The long story of The Book of Never has an uncanny epitaph. I began writing this music on December 24, 2017 during a particularly snowy and silent day in Chicago. That same day, halfway around the world in Ukraine, Andrei Zaliznyak died before he could complete his work transcribing the Novgorod Codex. It was a haunting synchronicity, one that I would only learn of two years later. I had hoped to contact Zaliznyak. To commune with him on the codex’s origin, it’s text, and its historical revelations. But maybe it’s best I didn’t. Best that I never fully knew what meaning I’d unearthed. That some secrets remain buried in the mud. To be discovered again. One thousand years from now.

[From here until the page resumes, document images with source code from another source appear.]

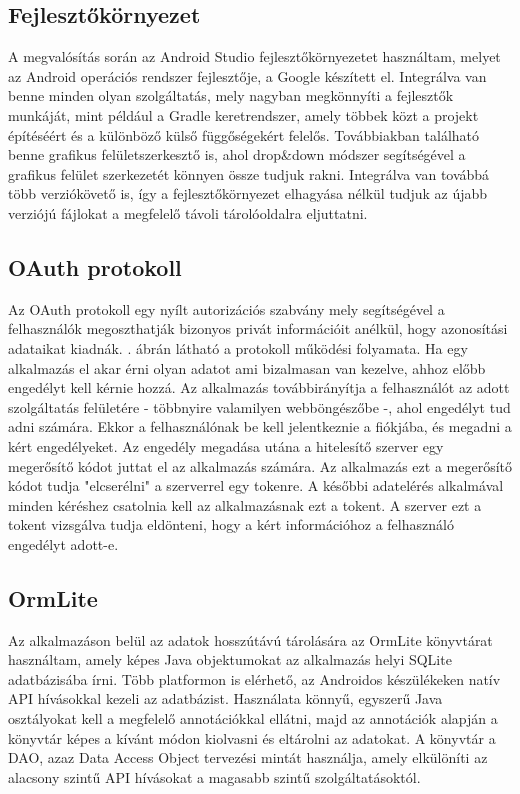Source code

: \subsection{Fejlesztőkörnyezet}
\label{ide}

A megvalósítás során az Android Studio fejlesztőkörnyezetet használtam, melyet az Android operációs rendszer fejlesztője, a Google készített el. 
Integrálva van benne minden olyan szolgáltatás, mely nagyban megkönnyíti a fejlesztők munkáját, mint például a Gradle keretrendszer, amely többek közt a projekt építéséért és a különböző külső függőségekért felelős. 
Továbbiakban található benne grafikus felületszerkesztő is, ahol drop\&down módszer segítségével a grafikus felület szerkezetét könnyen össze tudjuk rakni. 
Integrálva van továbbá több verziókövető is, így a fejlesztőkörnyezet elhagyása nélkül tudjuk az újabb verziójú fájlokat a megfelelő távoli tárolóoldalra eljuttatni. 

\subsection{OAuth protokoll}
\label{oauth}


Az OAuth protokoll \cite{oauthprotocol} egy nyílt autorizációs szabvány mely segítségével a felhasználók megoszthatják bizonyos privát információit anélkül, hogy azonosítási adataikat kiadnák. 
. ábrán látható a protokoll működési folyamata. 
Ha egy alkalmazás el akar érni olyan adatot ami bizalmasan van kezelve, ahhoz előbb engedélyt kell kérnie hozzá. 
Az alkalmazás továbbirányítja a felhasználót az adott szolgáltatás felületére - többnyire valamilyen webböngészőbe -, ahol engedélyt tud adni számára. 
Ekkor a felhasználónak be kell jelentkeznie a fiókjába, és megadni a kért engedélyeket. 
Az engedély megadása utána a hitelesítő szerver egy megerősítő kódot juttat el az alkalmazás számára. 
Az alkalmazás ezt a megerősítő kódot tudja "elcserélni" a szerverrel egy tokenre. 
A későbbi adatelérés alkalmával minden kéréshez csatolnia kell az alkalmazásnak ezt a tokent. 
A szerver ezt a tokent vizsgálva tudja eldönteni, hogy a kért információhoz a felhasználó engedélyt adott-e. 

\subsection{OrmLite}
\label{ormlite}

Az alkalmazáson belül az adatok hosszútávú tárolására az OrmLite könyvtárat \cite{ormlite} használtam, amely képes Java objektumokat az alkalmazás helyi SQLite adatbázisába írni. 
Több platformon is elérhető, az Androidos készülékeken natív API hívásokkal kezeli az adatbázist. 
Használata könnyű, egyszerű Java osztályokat kell a megfelelő annotációkkal ellátni, majd az annotációk alapján a könyvtár képes a kívánt módon kiolvasni és eltárolni az adatokat. 
A könyvtár a DAO, azaz Data Access Object tervezési mintát használja, amely elkülöníti az alacsony szintű API hívásokat a magasabb szintű szolgáltatásoktól.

O oh, I wait… oh… oh, will I wait? oh, why?

O Lord

…all hours …all my people all now all I want…

How I long… on my own now all now all now …on my own now… …and will to go now

oh, I’ll break now oh, why alone? oh, I’ll wait now. …oh on my own…

O Lord

…all… all gone… I will go my own… …on my own…

I will to go now

Go you know… I’m another… my people you go

I’ll go

…other people …another other people now… go on…

And I’ll pain to go my blood know my blood… …know my pain… …I’m not in pain now

O Lord, I want to say my silence

I’ll clean my hand …my fair flesh …and my eye my flesh is clean

O Lord

Remember?

I remember now… I know now… I know you… I’ll go now

I’ve no sympathy …all my suffering… …all my pain …my pleasure

All alone, I will go we suffer still …I feel still I sit still we can be greater still

And I know all my life… oh, I’m lost oh, I am gone all through my years…

I know

…all my hidden life… I’m lost in me I will need… …my love…

I know that I’m lost

…I wept I will not break …all my sorrow now …you will stay

I know I am gone I will go I’ll stay I’ll remain

know

I know now

I cry out from nowhere but I’m still here I’m not here I’ll be here I’m here

I cry out for days and years of forever…

…for those of whom we only know nothing…

…for those whose pain pours out of the skies…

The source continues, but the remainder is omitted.